For the hypertension sample, we extracted the following clinical characteristics associated with receipt of BI, drinking or health outcomes in prior studies50: adherence to antihypertensive medication in the year prior to index screening, measured as proportions of days covered and categorised into ‘no prescriptions’, ‘<50%’, ‘50%–79%’, ‘80%–89%’ and ‘90%–100%’; BP level at the index visit categorised into ‘hypertension’ (systolic BP ≥140 or diastolic BP ≥90), ‘elevated/prehypertension’ (systolic BP=120–139 or diastolic BP=80–89), ‘normal’ (systolic BP <120 or diastolic BP <80) per KPNC guideline.51 Similarly, we extracted EHR data on the following clinical characteristics for those in the T2D sample: whether they were already on insulin in the prior year; adherence to oral glycaemic-lowering medication, antihypertensive medication and lipid-lowering medication in the prior year (same categories as above); HbA1c level at the index visit (‘<7%’, ‘7 % to <8%’, ‘8% to <9%’, ‘≥9%’); BP level (same categories as above); estimated glomerular filtration rate (eGFR) at index t based on serum creatinine and categorised into ‘normal or high’, ‘mildly decreased’, ‘mildly–moderately decreased’, ‘moderately–severely decreased’, ‘severely decreased’ or ‘kidney failure’.52
For primary care providers of the index screening, we extracted providers’ age, sex, race/ethnicity, specialty (internal medicine, family practice) and years of service from KPNC administrative databases.

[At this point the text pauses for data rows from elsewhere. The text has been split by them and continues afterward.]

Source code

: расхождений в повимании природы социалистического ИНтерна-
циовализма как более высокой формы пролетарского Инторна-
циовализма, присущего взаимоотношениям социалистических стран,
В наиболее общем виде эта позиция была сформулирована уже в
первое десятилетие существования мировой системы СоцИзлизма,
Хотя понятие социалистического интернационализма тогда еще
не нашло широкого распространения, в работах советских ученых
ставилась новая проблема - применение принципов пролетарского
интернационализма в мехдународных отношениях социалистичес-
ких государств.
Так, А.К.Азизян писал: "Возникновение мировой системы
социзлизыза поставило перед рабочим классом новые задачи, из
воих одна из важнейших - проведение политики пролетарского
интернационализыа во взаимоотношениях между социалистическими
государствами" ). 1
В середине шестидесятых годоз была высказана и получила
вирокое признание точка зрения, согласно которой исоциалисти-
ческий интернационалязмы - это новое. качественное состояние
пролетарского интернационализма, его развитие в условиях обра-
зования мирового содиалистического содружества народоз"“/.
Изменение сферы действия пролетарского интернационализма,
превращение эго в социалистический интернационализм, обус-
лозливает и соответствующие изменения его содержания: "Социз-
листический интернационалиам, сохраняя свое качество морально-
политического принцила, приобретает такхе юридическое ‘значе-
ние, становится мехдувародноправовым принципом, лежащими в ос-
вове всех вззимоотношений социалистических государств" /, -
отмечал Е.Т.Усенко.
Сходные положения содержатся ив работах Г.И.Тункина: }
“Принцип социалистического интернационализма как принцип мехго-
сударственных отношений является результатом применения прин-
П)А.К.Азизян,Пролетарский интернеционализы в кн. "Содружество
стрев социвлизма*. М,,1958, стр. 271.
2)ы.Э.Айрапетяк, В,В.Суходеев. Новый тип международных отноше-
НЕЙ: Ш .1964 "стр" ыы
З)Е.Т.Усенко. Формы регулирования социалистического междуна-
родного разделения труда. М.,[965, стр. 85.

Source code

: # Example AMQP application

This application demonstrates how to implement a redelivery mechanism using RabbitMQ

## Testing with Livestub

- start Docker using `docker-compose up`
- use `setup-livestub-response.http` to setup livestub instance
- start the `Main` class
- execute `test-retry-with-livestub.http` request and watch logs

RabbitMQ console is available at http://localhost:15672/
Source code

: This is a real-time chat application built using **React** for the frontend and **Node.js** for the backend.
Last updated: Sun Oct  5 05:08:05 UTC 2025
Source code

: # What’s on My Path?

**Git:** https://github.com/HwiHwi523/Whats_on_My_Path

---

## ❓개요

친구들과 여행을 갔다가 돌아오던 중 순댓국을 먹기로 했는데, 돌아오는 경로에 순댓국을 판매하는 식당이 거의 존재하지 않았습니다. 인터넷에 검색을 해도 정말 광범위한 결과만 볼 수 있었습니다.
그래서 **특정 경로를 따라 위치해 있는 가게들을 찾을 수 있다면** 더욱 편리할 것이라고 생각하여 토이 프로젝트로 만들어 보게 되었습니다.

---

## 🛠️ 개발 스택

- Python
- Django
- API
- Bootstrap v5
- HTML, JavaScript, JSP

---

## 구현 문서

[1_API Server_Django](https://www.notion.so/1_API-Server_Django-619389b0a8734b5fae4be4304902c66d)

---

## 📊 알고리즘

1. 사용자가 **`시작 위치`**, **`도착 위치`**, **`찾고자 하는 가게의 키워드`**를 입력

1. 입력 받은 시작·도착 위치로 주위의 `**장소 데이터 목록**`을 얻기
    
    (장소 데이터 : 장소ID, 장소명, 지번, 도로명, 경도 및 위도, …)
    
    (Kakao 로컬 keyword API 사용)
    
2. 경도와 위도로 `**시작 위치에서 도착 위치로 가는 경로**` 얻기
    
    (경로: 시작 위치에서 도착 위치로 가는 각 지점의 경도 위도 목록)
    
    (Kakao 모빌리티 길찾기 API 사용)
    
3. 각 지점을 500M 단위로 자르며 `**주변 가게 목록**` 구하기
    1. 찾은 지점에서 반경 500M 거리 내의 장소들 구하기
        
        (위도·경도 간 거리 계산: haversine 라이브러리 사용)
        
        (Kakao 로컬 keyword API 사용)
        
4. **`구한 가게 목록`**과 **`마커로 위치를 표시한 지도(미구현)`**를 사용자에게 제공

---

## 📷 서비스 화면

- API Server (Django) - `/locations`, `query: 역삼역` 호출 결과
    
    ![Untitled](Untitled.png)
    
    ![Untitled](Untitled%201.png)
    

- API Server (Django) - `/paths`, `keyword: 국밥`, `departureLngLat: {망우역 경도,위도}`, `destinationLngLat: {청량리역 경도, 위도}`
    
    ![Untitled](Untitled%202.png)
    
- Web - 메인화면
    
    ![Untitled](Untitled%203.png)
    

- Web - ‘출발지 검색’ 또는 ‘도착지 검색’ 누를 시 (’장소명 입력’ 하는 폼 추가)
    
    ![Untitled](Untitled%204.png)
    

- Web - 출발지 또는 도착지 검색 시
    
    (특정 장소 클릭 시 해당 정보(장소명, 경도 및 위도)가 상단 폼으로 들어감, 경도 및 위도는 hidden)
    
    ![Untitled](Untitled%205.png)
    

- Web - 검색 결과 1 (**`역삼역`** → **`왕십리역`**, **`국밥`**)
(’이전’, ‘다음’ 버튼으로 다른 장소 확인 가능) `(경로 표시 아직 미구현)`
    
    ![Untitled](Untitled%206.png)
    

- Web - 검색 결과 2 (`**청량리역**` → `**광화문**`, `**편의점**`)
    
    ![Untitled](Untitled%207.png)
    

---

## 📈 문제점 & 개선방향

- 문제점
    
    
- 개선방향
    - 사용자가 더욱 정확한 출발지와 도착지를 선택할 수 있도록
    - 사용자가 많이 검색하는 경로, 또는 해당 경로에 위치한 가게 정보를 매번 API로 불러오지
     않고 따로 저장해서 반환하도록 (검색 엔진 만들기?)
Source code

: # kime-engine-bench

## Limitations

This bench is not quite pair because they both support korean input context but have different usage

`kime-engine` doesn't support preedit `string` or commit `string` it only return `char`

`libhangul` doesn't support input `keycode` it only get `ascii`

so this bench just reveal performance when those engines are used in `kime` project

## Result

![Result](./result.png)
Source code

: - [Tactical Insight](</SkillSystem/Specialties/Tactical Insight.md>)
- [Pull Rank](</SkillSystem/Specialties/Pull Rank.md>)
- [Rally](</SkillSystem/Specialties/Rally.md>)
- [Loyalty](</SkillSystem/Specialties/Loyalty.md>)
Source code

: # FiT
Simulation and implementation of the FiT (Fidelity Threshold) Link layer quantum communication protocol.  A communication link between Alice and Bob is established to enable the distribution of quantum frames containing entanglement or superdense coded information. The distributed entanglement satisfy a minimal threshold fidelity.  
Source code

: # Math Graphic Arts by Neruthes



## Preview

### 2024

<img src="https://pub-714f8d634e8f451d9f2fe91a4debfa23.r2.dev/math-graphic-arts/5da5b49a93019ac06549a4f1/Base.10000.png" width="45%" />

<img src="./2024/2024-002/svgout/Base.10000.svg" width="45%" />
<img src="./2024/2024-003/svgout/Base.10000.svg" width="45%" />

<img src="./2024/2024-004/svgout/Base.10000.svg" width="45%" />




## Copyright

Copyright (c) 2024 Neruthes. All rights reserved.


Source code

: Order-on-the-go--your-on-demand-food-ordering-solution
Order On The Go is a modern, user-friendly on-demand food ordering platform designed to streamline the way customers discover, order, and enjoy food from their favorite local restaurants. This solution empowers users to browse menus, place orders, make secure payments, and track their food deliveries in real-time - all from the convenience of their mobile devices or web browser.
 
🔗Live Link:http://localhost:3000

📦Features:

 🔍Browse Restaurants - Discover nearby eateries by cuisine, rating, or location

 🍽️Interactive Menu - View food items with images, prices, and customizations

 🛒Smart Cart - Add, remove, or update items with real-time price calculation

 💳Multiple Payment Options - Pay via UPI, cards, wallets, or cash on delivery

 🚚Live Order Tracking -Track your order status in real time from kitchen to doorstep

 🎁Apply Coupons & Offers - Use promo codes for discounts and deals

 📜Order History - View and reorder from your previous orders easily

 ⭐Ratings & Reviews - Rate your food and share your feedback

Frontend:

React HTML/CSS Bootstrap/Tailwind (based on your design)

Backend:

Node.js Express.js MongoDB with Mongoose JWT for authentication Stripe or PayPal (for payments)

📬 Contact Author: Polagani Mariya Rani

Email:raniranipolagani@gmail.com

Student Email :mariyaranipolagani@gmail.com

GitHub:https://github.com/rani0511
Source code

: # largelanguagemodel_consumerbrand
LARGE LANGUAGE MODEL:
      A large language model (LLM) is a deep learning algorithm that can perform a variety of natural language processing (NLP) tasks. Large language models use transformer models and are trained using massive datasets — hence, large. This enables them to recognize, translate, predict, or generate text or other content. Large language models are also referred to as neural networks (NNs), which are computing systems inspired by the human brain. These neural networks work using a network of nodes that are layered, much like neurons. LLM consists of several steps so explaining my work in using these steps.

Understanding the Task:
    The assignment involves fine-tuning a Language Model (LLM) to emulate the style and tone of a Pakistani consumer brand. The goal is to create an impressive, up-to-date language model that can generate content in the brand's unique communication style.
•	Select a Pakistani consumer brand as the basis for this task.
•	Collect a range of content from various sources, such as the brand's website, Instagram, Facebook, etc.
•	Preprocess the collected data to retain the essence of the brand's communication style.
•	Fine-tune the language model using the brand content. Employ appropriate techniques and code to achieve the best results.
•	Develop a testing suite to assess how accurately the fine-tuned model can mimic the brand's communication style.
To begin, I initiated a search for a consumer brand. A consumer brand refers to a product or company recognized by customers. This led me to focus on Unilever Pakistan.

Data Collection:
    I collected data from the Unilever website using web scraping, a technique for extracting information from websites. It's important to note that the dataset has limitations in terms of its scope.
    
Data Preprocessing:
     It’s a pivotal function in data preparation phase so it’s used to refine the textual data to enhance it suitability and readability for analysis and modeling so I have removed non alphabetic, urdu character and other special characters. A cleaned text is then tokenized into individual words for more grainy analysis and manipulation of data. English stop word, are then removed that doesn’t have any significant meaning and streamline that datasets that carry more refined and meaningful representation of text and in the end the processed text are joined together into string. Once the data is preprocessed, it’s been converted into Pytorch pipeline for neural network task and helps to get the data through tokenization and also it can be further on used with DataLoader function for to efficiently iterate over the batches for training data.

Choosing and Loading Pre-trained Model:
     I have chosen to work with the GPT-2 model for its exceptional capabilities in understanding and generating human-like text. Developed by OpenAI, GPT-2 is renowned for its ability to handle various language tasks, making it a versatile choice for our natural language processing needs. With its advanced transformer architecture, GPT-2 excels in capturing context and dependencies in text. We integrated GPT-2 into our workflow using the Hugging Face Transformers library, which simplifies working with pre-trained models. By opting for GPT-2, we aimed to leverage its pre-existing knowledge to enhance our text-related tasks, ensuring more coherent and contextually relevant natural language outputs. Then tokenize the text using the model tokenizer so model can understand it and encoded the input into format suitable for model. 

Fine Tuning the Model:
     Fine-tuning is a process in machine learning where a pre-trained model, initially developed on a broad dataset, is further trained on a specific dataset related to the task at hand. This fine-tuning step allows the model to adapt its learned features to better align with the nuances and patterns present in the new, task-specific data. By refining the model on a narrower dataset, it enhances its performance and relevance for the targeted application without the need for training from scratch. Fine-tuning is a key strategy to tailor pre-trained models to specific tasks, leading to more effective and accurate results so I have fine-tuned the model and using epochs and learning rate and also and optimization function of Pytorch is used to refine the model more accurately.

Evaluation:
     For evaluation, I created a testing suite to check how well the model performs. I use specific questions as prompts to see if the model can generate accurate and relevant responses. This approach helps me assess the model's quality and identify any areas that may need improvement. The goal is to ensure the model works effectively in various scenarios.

We used marginal structural models with inverse probability weighting (MSM-IPW) to examine differences in: (1) drinking outcomes at 12 months and (2) health outcomes at 18 months between those who did and did not receive BI for unhealthy alcohol use, among patients with hypertension and T2D separately. Marginal structural models are a class of statistical methods that aim to fully adjust for measured confounders to enhance treatment group comparability in observational studies, thus allowing estimating causal associations in a way approximating randomised controlled trials. Analyses for (1) involved four steps. First, for each patient, we generated inverse probability of treatment weight (IPTW) for receiving BI for the index positive screening by fitting logistic regression models on a set of patient and provider characteristics that were hypothesised to be associated with receiving BI and/or the drinking outcomes within that sample, based on preliminary analyses and the literature. Second, for each patient, we generated inverse probability weights for being censored (IPCW) at 12 months for each patient by fitting logistic regression models on the same set of covariates as above, plus receipt of BI for the index screening. Third, for each patient, a stabilised weight was generated as the product of IPTW and IPCW. Fourth, for each drinking outcome at 12 months, we estimated the associations between BI and each of the drinking outcomes by fitting weighted regression models using the stabilised weights, with estimates and robust standard errors acquired using SAS SURVEYREG procedure. Analyses for (2) involved similar four steps, with step 2 estimating IPCW at 18 months and step 4 estimating the associations between BI and each of the health outcomes at 18 months using SURVEYREG and SURVEYLOGISTIC for continuous and binary outcome measures, respectively.
We also examined whether associations between BI and outcomes differ by the following baseline patient characteristics: index alcohol consumption level, BP level, sex and age group (18–29/30–44/45–64/≥65).53 For each of these variables, we re-estimated the weights within each level of the variable, then estimated associations between BI and each of the drinking and health outcomes using a single weighted model including the interaction terms between BI and the variable. Significance was defined at p<0.05 and all tests were two tailed. Analyses were performed using SAS V.9.4 (SAS Institute).
Most patients with hypertension (n=72 979) and T2D (n=19 642) who screened positive for unhealthy drinking were male (68% and 79%, respectively) and white (71% and 53%, respectively), with mean age around 60 (mean (SD) =61.7 (12.7) and 59.8 (12.6), respectively) (table 1). About 17% and 15% reported drinking at levels exceeding daily and weekly limits, respectively. In both samples, about 5% had an alcohol use disorder diagnosis and about 15% had comorbid mental health conditions in the prior year; over three-fourths were overweight or obese and about one-seventh reported current smoking. At the index visit, 83% and 78% of patients with hypertension and T2D had BP at elevated/prehypertension or hypertension levels, respectively.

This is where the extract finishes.